9.8.2004 - Hohlmeier beantwortet schriftlich einen Fragenkatalog, in dem es um den Vorwurf einer Verquickung ihres Amtes mit der Arbeit als Münchner CSU-Chefin geht. Die Opposition wollte unter anderem wissen, ob Schreibkräfte des Kultusministeriums für den CSU-Bezirksverband eingesetzt wurden. Außerdem soll Hohlmeier ihren persönlichen Referenten Maximilian Pangerl regelmäßig zu den Vorstandssitzungen der Münchner CSU geschickt haben.

10.8.2004 - SPD und Grüne kündigen einen Untersuchungsausschuss für den Fall an, dass Stoiber weiter an Hohlmeier festhält. Die Staatskanzlei weist das "Ultimatum" zurück.

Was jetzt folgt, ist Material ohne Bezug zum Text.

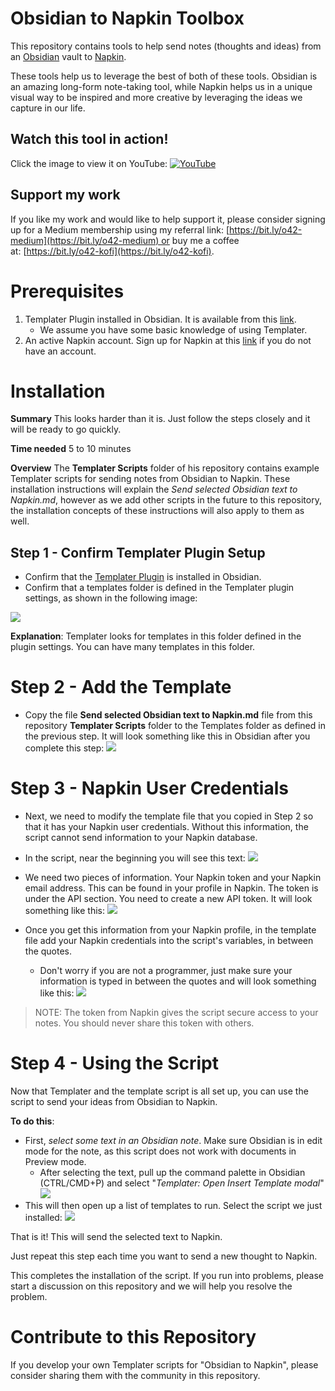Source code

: # Obsidian to Napkin Toolbox
This repository contains tools to help send notes (thoughts and ideas) from an [Obsidian](https://obsidian.md) vault to [Napkin](https://www.napkin.one).

These tools help us to leverage the best of both of these tools. Obsidian is an amazing long-form note-taking tool, while Napkin helps us in a unique visual way to be inspired and more creative by leveraging the ideas we capture in our life.

## Watch this tool in action!
Click the image to view it on YouTube:
[![YouTube](/media/intro-YT-VID.png)](https://www.youtube.com/watch?v=-t0dUdfc7PY)

## Support my work
If you like my work and would like to help support it, please consider signing up for a Medium membership using my referral link: [https://bit.ly/o42-medium](https://bit.ly/o42-medium) or buy me a coffee at: [https://bit.ly/o42-kofi](https://bit.ly/o42-kofi).

# Prerequisites
1. Templater Plugin installed in Obsidian. It is available from this [link](https://obsidian.md/plugins?id=templater-obsidian).
	- We assume you have some basic knowledge of using Templater.
2. An active Napkin account. Sign up for Napkin at this [link](https://www.napkin.one/?via=TfTHacker) if you do not have an account.

# Installation
**Summary**
This looks harder than it is. Just follow the steps closely and it will be ready to go quickly.

**Time needed**
5 to 10 minutes

**Overview** 
The **Templater Scripts** folder of his repository contains example Templater scripts for sending notes from Obsidian to Napkin. These installation instructions will explain the _Send selected Obsidian text to Napkin.md_, however as we add other scripts in the future to this repository, the installation concepts of these instructions will also apply to them as well.

## Step 1 - Confirm Templater Plugin  Setup
* Confirm that the [Templater Plugin](https://obsidian.md/plugins?id=templater-obsidian) is installed in Obsidian.
* Confirm that a templates folder is defined in the Templater plugin settings, as shown in the following image:

![](media/setup-templater-templates.png)

**Explanation**:
Templater looks for templates in this folder defined in the plugin settings. You can have many templates in this folder.

# Step 2 - Add the Template
- Copy the file **Send selected Obsidian text to Napkin.md** file from this repository **Templater Scripts** folder to the Templates folder as defined in the previous step. It will look something like this in Obsidian after you complete this step:
![](media/setup-Add-the-template.png)

# Step 3 - Napkin User Credentials
- Next, we need to modify the template file that you copied in Step 2 so that it has your Napkin user credentials. Without this information, the script cannot send information to your Napkin database.
- In the script, near the beginning you will see this text:
![](media/setup-napkin-variables-01.png)

- We need two pieces of information. Your Napkin token and your Napkin email address. This can be found in your profile in Napkin. The token is under the API section. You need to create a new API token. It will look something like this:
![](media/setup-api-token-in-napkin-profile.png)

- Once you get this information from your Napkin profile, in the template file add your Napkin credentials into the script's variables, in between the quotes. 
	- Don't worry if you are not a programmer, just make sure your information is typed in between the quotes and will look something like this:
![](media/setup-credentials-in-script.png)

> NOTE: The token from Napkin gives the script secure access to your notes. You should never share this token with others. 

# Step 4 - Using the Script
Now that Templater and the template script is all set up, you can use the script to send your ideas from Obsidian to Napkin.

**To do this**:
* First, _select some text in an Obsidian note_. Make sure Obsidian is in edit mode for the note, as this script does not work with documents in Preview mode.
	* After selecting the text, pull up the command palette in Obsidian (CTRL/CMD+P) and select "_Templater: Open Insert Template modal_" 
		![](media/setup-open-insert-template-modal.png)
* This will then open up a list of templates to run. Select the script we just installed:
![](media/setup-run-script.png)

That is it! This will send the selected text to Napkin. 

Just repeat this step each time you want to send a new thought to Napkin.

This completes the installation of the script. If you run into problems, please start a discussion on this repository and we will help you resolve the problem.

# Contribute to this Repository
If you develop your own Templater scripts for "Obsidian to Napkin", please consider sharing them with the community in this repository.
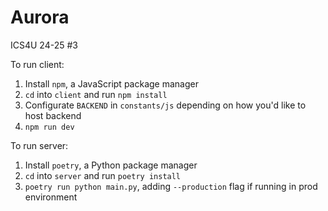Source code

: # Aurora

ICS4U 24-25 #3

To run client:

1. Install `npm`, a JavaScript package manager
2. `cd` into `client` and run `npm install`
3. Configurate `BACKEND` in `constants/js` depending on how you'd like to host backend
4. `npm run dev`

To run server:

1. Install `poetry`, a Python package manager
2. `cd` into `server` and run `poetry install`
3. `poetry run python main.py`, adding `--production` flag if running in prod environment
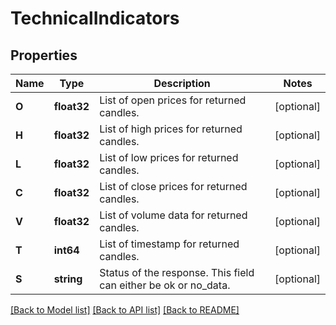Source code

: # TechnicalIndicators

## Properties

Name | Type | Description | Notes
------------ | ------------- | ------------- | -------------
**O** | **float32** | List of open prices for returned candles. | [optional] 
**H** | **float32** | List of high prices for returned candles. | [optional] 
**L** | **float32** | List of low prices for returned candles. | [optional] 
**C** | **float32** | List of close prices for returned candles. | [optional] 
**V** | **float32** | List of volume data for returned candles. | [optional] 
**T** | **int64** | List of timestamp for returned candles. | [optional] 
**S** | **string** | Status of the response. This field can either be ok or no_data. | [optional] 

[[Back to Model list]](../README.md#documentation-for-models) [[Back to API list]](../README.md#documentation-for-api-endpoints) [[Back to README]](../README.md)


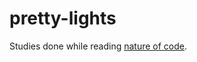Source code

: pretty-lights
=============

Studies done while reading [nature of code](http://natureofcode.com/book/).
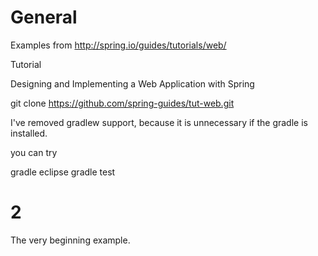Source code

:General
==========

Examples from http://spring.io/guides/tutorials/web/

Tutorial

Designing and Implementing a Web Application with Spring

git clone https://github.com/spring-guides/tut-web.git

I've removed gradlew support, because it is unnecessary if the gradle is installed.

you can try

gradle eclipse
gradle test

2
==========
The very beginning example.
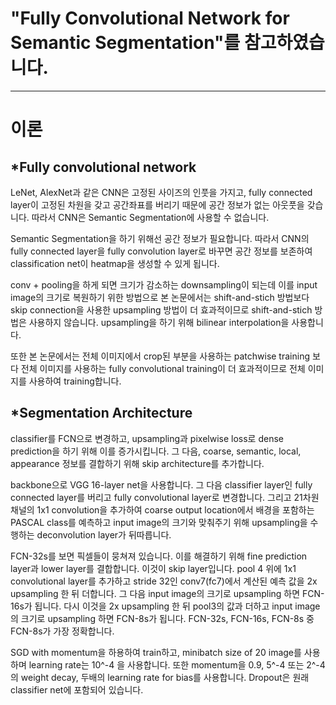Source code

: # **"Fully Convolutional Network for Semantic Segmentation"를 참고하였습니다.**
---
# **이론**
## ***Fully convolutional network**

LeNet, AlexNet과 같은 CNN은 고정된 사이즈의 인풋을 가지고, fully connected layer이 고정된 차원을 갖고 공간좌표를 버리기 때문에 공간 정보가 없는 아웃풋을 갖습니다. 따라서 CNN은 Semantic Segmentation에 사용할 수 없습니다.

Semantic Segmentation을 하기 위해선 공간 정보가 필요합니다. 따라서 CNN의 fully connected layer을 fully convolution layer로 바꾸면 공간 정보를 보존하여 classification net이 heatmap을 생성할 수 있게 됩니다.

conv + pooling을 하게 되면 크기가 감소하는 downsampling이 되는데 이를 input image의 크기로 복원하기 위한 방법으로 본 논문에서는 shift-and-stich 방법보다 skip connection을 사용한 upsampling 방법이 더 효과적이므로 shift-and-stich 방법은 사용하지 않습니다.
upsampling을 하기 위해 bilinear interpolation을 사용합니다. 

또한 본 논문에서는 전체 이미지에서 crop된 부분을 사용하는 patchwise training 보다 전체 이미지를 사용하는 fully convolutional training이 더 효과적이므로 전체 이미지를 사용하여 training합니다.

## ***Segmentation Architecture** 

classifier를 FCN으로 변경하고, upsampling과 pixelwise loss로 dense prediction을 하기 위해 이를 증가시킵니다. 그 다음, coarse, semantic, local, appearance 정보를 결합하기 위해 skip architecture를 추가합니다.

backbone으로 VGG 16-layer net을 사용합니다. 그 다음 classifier layer인 fully connected layer를 버리고 fully convolutional layer로 변경합니다. 그리고 21차원 채널의 1x1 convolution을 추가하여 coarse output location에서 배경을 포함하는 PASCAL class를 예측하고 input image의 크기와 맞춰주기 위해 upsampling을 수행하는 deconvolution layer가 뒤따릅니다.

FCN-32s를 보면 픽셀들이 뭉쳐져 있습니다. 이를 해결하기 위해 fine prediction layer과 lower layer를 결합합니다. 이것이 skip layer입니다.
pool 4 위에 1x1 convolutional layer를 추가하고 stride 32인 conv7(fc7)에서 계산된 예측 값을 2x upsampling 한 뒤 더합니다. 그 다음 input image의 크기로 upsampling 하면 FCN-16s가 됩니다.
다시 이것을 2x upsampling 한 뒤 pool3의 값과 더하고 input image의 크기로 upsampling 하면 FCN-8s가 됩니다. FCN-32s, FCN-16s, FCN-8s 중 FCN-8s가 가장 정확합니다.

SGD with momentum을 하용하여 train하고, minibatch size of 20 image를 사용하며 learning rate는 10^-4  을 사용합니다. 또한 momentum을 0.9, 5^-4 또는 2^-4 의 weight decay, 두배의 learning rate for bias를 사용합니다. Dropout은 원래 classifier net에 포함되어 있습니다.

9.12.2004 - Die CSU einigt sich mit der Opposition im Rechtsausschuss des Landtages auf einen Fragenkatalog für den Hohlmeier-Untersuchungsausschuss. Das Gremium soll sich demzufolge auch mit der Wahlfälscher-Affäre der Münchner CSU befassen.

14.12.2004 - Medienberichten zufolge bekommt Stoiber im Kabinett einen Wutausbruch, weil er vom Kultusministerium nicht rechtzeitig über den Lehrermangel im Freistaat informiert wurde. Außerdem dringt angeblich der Münchner CSU-Vorstand auf den Rücktritt Hohlmeiers, um die Partei vor dem geplanten Untersuchungsausschusses zu bewahren.

16.12.2004 - Der Hohlmeier-Untersuchungsausschuss des Landtags nimmt seine Arbeit auf.

21.12.2004 - Das bayerische Kabinett fasst erste Beschlüsse zum Kampf gegen den Lehrermangel. Hohlmeier dankt Stoiber für die "außerordentlich große Solidarität".

13.1.2005 - Die CSU-Landtagsfraktion stellt sich hinter Hohlmeiers Konzept im Kampf gegen den Lehrermangel in Bayern.

7.4.2005 - Im Untersuchungsausschuss sagen Staatsanwälte aus, dass Hohlmeier von den Wahlmanipulationen in der Münchner CSU gewusst haben soll. Dies hatte sie immer bestritten.

9.4.2005 - Zeitungen zitieren anonyme CSU-Politiker mit dem Ruf nach einer Entlassung von Hohlmeier, weil sie "gelogen" habe.

11.4.2005 - Auch bei einer Sitzung des Münchner CSU-Vorstands gibt es massive Kritik an Hohlmeier. Stoiber wird zum Handeln aufgefordert.